SOURCE MATERIAL:

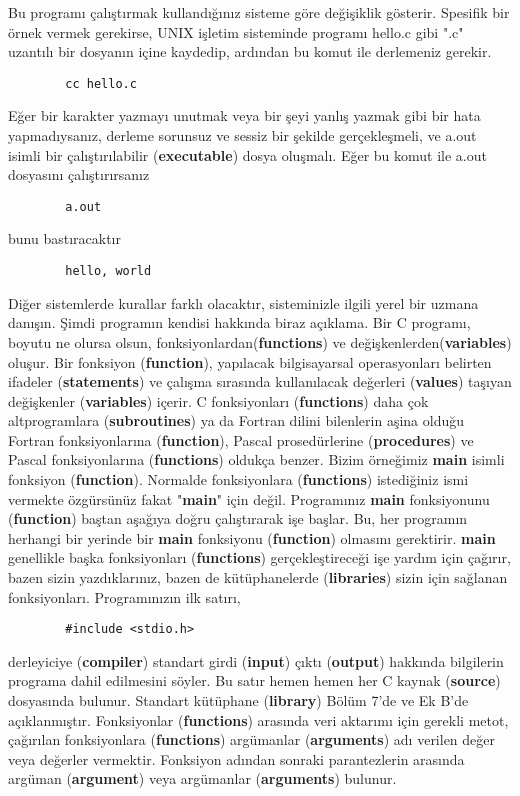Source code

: \documentclass[a4paper,12pt,oneside]{book}
\begin{document}
Bu programı çalıştırmak kullandığınız sisteme göre değişiklik gösterir. Spesifik bir örnek vermek gerekirse, UNIX işletim sisteminde programı hello.c gibi ".c" uzantılı bir dosyanın içine kaydedip, ardından bu komut ile derlemeniz gerekir.
\begin{lstlisting}
		cc hello.c
\end{lstlisting}
Eğer bir karakter yazmayı unutmak veya bir şeyi yanlış yazmak gibi bir hata yapmadıysanız, derleme sorunsuz ve sessiz bir şekilde gerçekleşmeli, ve a.out isimli bir çalıştırılabilir (\textbf{executable}) dosya oluşmalı. Eğer bu komut ile a.out dosyasını çalıştırırsanız
\begin{lstlisting}
		a.out
\end{lstlisting}
bunu bastıracaktır
\begin{lstlisting}
		hello, world
\end{lstlisting}

Diğer sistemlerde kurallar farklı olacaktır, sisteminizle ilgili yerel bir uzmana danışın.
Şimdi programın kendisi hakkında biraz açıklama. Bir C programı, boyutu ne olursa olsun, fonksiyonlardan(\textbf{functions}) ve değişkenlerden(\textbf{variables}) oluşur. Bir fonksiyon (\textbf{function}), yapılacak bilgisayarsal operasyonları belirten ifadeler (\textbf{statements}) ve çalışma sırasında kullanılacak değerleri (\textbf{values}) taşıyan değişkenler (\textbf{variables}) içerir. C fonksiyonları (\textbf{functions}) daha çok altprogramlara (\textbf{subroutines}) ya da Fortran dilini bilenlerin aşina olduğu Fortran fonksiyonlarına (\textbf{function}), Pascal prosedürlerine (\textbf{procedures}) ve Pascal fonksiyonlarına (\textbf{functions}) oldukça benzer. Bizim örneğimiz \textbf{main} isimli fonksiyon (\textbf{function}). Normalde fonksiyonlara (\textbf{functions}) istediğiniz ismi vermekte özgürsünüz fakat "\textbf{main}" için değil. Programınız \textbf{main} fonksiyonunu (\textbf{function}) baştan aşağıya doğru çalıştırarak işe başlar. Bu, her programın herhangi bir yerinde bir \textbf{main} fonksiyonu (\textbf{function}) olmasını gerektirir.
\textbf{main} genellikle başka fonksiyonları (\textbf{functions}) gerçekleştireceği işe yardım için çağırır, bazen sizin yazdıklarınız, bazen de kütüphanelerde (\textbf{libraries}) sizin için sağlanan fonksiyonları. Programınızın ilk satırı,
\begin{lstlisting}
		#include <stdio.h>
\end{lstlisting}
derleyiciye (\textbf{compiler}) standart girdi (\textbf{input}) çıktı (\textbf{output}) hakkında bilgilerin programa dahil edilmesini söyler. Bu satır hemen hemen her C kaynak (\textbf{source}) dosyasında bulunur. Standart kütüphane (\textbf{library}) Bölüm 7'de ve Ek B'de açıklanmıştır.
Fonksiyonlar (\textbf{functions}) arasında veri aktarımı için gerekli metot, çağırılan fonksiyonlara (\textbf{functions}) argümanlar (\textbf{arguments}) adı verilen değer veya değerler vermektir. Fonksiyon adından sonraki parantezlerin arasında argüman (\textbf{argument}) veya argümanlar (\textbf{arguments}) bulunur. \\
\end{document}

WHAT THE TASK REQUIRES:
Copy exactly the lines running from the beginning of the listing through the line that has "Diğer sistemlerde kurallar". Drop the pictures.

PROBLEM SOLUTION:
Source code

: \documentclass[a4paper,12pt,oneside]{book}
\begin{document}
Bu programı çalıştırmak kullandığınız sisteme göre değişiklik gösterir. Spesifik bir örnek vermek gerekirse, UNIX işletim sisteminde programı hello.c gibi ".c" uzantılı bir dosyanın içine kaydedip, ardından bu komut ile derlemeniz gerekir.
\begin{lstlisting}
		cc hello.c
\end{lstlisting}
Eğer bir karakter yazmayı unutmak veya bir şeyi yanlış yazmak gibi bir hata yapmadıysanız, derleme sorunsuz ve sessiz bir şekilde gerçekleşmeli, ve a.out isimli bir çalıştırılabilir (\textbf{executable}) dosya oluşmalı. Eğer bu komut ile a.out dosyasını çalıştırırsanız
\begin{lstlisting}
		a.out
\end{lstlisting}
bunu bastıracaktır
\begin{lstlisting}
		hello, world
\end{lstlisting}

Diğer sistemlerde kurallar farklı olacaktır, sisteminizle ilgili yerel bir uzmana danışın.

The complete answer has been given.